Library Wars: Love & War Volume 15

When Viz launched Library Wars: Love & War in English in the summer of 2010, I appreciated the premise, of an organized force of librarians who form an army to defend the right to read and defeat government censorship. However, the series became much more focused on its dippy heroine and her crushes (typical of its shojo genre) than the science-fiction exploration of the premise I hoped for, so I stopped reading with volume 5 in 2011.

I checked back into the series by Kiiro Yumi when I saw that Library Wars: Love & War volume 15 was the final book in its run. (The four original novels by Hiro Arikawa turned into 15 manga volumes.) As such, it does everything a reader of the series could hope for.

Library Wars: Love & War Volume 15

Iku has grown up quite a bit since I last saw her. Instead of clumsy new recruit, she’s now capable of handling a mission solo, and she’s been tasked with conveying a novelist to a safe location while the government is after them both, so they must go in secret. She’s still inspired by her teacher/love interest, though, giving us scenes of her thinking about him whenever she’s stressed, foregrounding the emotional aspect.

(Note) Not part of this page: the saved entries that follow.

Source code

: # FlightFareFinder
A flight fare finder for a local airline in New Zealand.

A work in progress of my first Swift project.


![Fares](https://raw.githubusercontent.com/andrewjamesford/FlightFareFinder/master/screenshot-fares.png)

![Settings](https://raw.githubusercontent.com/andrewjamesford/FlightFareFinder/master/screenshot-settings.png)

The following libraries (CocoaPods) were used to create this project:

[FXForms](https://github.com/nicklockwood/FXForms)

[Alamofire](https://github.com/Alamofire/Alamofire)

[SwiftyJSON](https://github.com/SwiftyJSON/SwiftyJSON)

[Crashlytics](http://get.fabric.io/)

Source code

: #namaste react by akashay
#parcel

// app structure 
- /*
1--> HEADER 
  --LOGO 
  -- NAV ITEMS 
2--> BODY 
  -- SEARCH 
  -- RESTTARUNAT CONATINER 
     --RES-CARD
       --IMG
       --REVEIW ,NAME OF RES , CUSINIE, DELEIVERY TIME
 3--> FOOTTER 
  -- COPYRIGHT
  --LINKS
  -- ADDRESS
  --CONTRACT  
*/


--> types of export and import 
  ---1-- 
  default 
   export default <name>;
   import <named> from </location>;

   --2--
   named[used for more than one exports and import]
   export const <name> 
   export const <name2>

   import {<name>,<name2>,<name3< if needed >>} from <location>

This mission was plenty understandable to someone like me who hasn’t read the story in a while. In a way, it’s a bit generic to anyone who has read similar thrillers — must deliver item X to place Y in spite of opposing forces — but there’s a clever twist to it that adds a light-hearted note. Her actions also have bigger effects on the country’s laws, which leads into the big picture, “jump ahead three years” happy finale, where things have changed for the better both personally and politically. Even though I really didn’t remember much about these characters, they were in such basic roles that I could still share the happy feelings. (The publisher provided a review copy.)